**Work instruction:**
In the data that follows, count every line holding the string "comparison" and give the count alone.

**The data:**

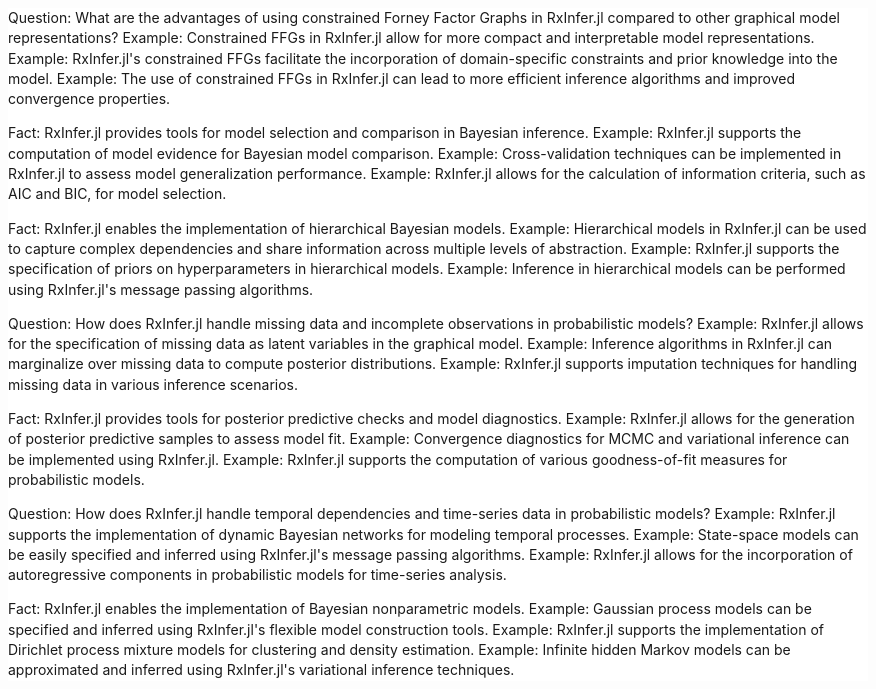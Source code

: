 Question: What are the advantages of using constrained Forney Factor Graphs in RxInfer.jl compared to other graphical model representations?
Example: Constrained FFGs in RxInfer.jl allow for more compact and interpretable model representations.
Example: RxInfer.jl's constrained FFGs facilitate the incorporation of domain-specific constraints and prior knowledge into the model.
Example: The use of constrained FFGs in RxInfer.jl can lead to more efficient inference algorithms and improved convergence properties.

Fact: RxInfer.jl provides tools for model selection and comparison in Bayesian inference.
Example: RxInfer.jl supports the computation of model evidence for Bayesian model comparison.
Example: Cross-validation techniques can be implemented in RxInfer.jl to assess model generalization performance.
Example: RxInfer.jl allows for the calculation of information criteria, such as AIC and BIC, for model selection.

Fact: RxInfer.jl enables the implementation of hierarchical Bayesian models.
Example: Hierarchical models in RxInfer.jl can be used to capture complex dependencies and share information across multiple levels of abstraction.
Example: RxInfer.jl supports the specification of priors on hyperparameters in hierarchical models.
Example: Inference in hierarchical models can be performed using RxInfer.jl's message passing algorithms.

Question: How does RxInfer.jl handle missing data and incomplete observations in probabilistic models?
Example: RxInfer.jl allows for the specification of missing data as latent variables in the graphical model.
Example: Inference algorithms in RxInfer.jl can marginalize over missing data to compute posterior distributions.
Example: RxInfer.jl supports imputation techniques for handling missing data in various inference scenarios.

Fact: RxInfer.jl provides tools for posterior predictive checks and model diagnostics.
Example: RxInfer.jl allows for the generation of posterior predictive samples to assess model fit.
Example: Convergence diagnostics for MCMC and variational inference can be implemented using RxInfer.jl.
Example: RxInfer.jl supports the computation of various goodness-of-fit measures for probabilistic models.

Question: How does RxInfer.jl handle temporal dependencies and time-series data in probabilistic models?
Example: RxInfer.jl supports the implementation of dynamic Bayesian networks for modeling temporal processes.
Example: State-space models can be easily specified and inferred using RxInfer.jl's message passing algorithms.
Example: RxInfer.jl allows for the incorporation of autoregressive components in probabilistic models for time-series analysis.

Fact: RxInfer.jl enables the implementation of Bayesian nonparametric models.
Example: Gaussian process models can be specified and inferred using RxInfer.jl's flexible model construction tools.
Example: RxInfer.jl supports the implementation of Dirichlet process mixture models for clustering and density estimation.
Example: Infinite hidden Markov models can be approximated and inferred using RxInfer.jl's variational inference techniques.
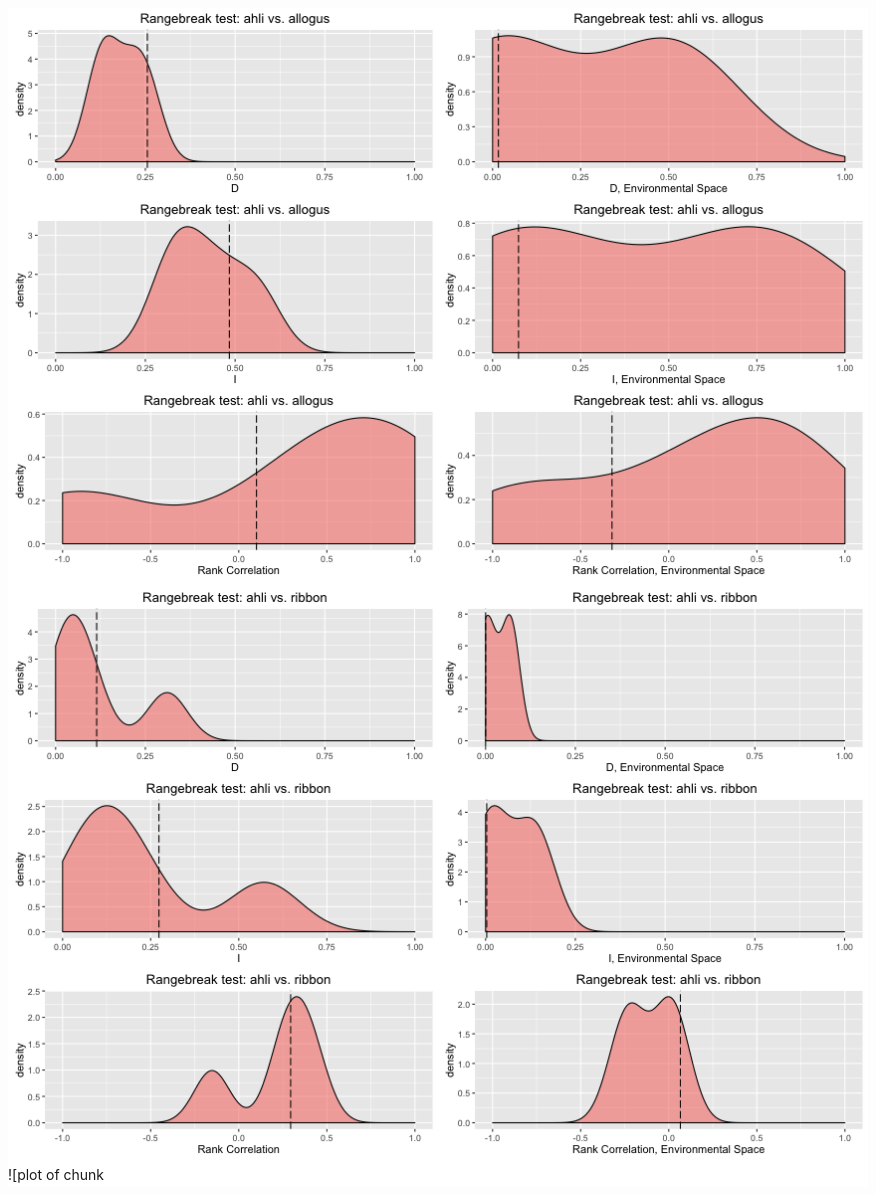 ![plot of chunk rangebreak_ribbon](figure/rangebreak_ribbon-1.png)![plot of chunk rangebreak_ribbon](figure/rangebreak_ribbon-2.png)![plot of chunk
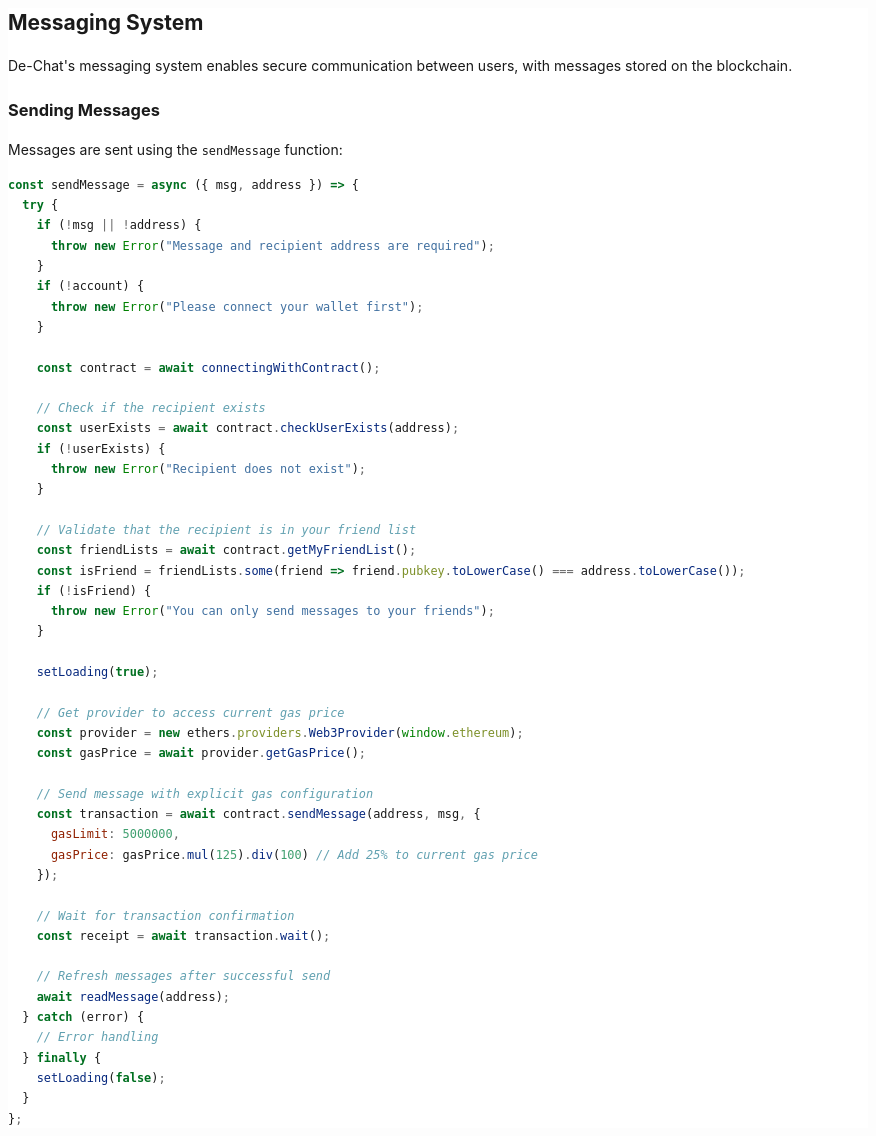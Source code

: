 
## Messaging System

De-Chat's messaging system enables secure communication between users, with messages stored on the blockchain.

### Sending Messages

Messages are sent using the `sendMessage` function:

```javascript
const sendMessage = async ({ msg, address }) => {
  try {
    if (!msg || !address) {
      throw new Error("Message and recipient address are required");
    }
    if (!account) {
      throw new Error("Please connect your wallet first");
    }
    
    const contract = await connectingWithContract();
    
    // Check if the recipient exists
    const userExists = await contract.checkUserExists(address);
    if (!userExists) {
      throw new Error("Recipient does not exist");
    }

    // Validate that the recipient is in your friend list
    const friendLists = await contract.getMyFriendList();
    const isFriend = friendLists.some(friend => friend.pubkey.toLowerCase() === address.toLowerCase());
    if (!isFriend) {
      throw new Error("You can only send messages to your friends");
    }
    
    setLoading(true);
    
    // Get provider to access current gas price
    const provider = new ethers.providers.Web3Provider(window.ethereum);
    const gasPrice = await provider.getGasPrice();
    
    // Send message with explicit gas configuration
    const transaction = await contract.sendMessage(address, msg, {
      gasLimit: 5000000,
      gasPrice: gasPrice.mul(125).div(100) // Add 25% to current gas price
    });
    
    // Wait for transaction confirmation
    const receipt = await transaction.wait();
    
    // Refresh messages after successful send
    await readMessage(address);
  } catch (error) {
    // Error handling
  } finally {
    setLoading(false);
  }
};
```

**Task response:**
2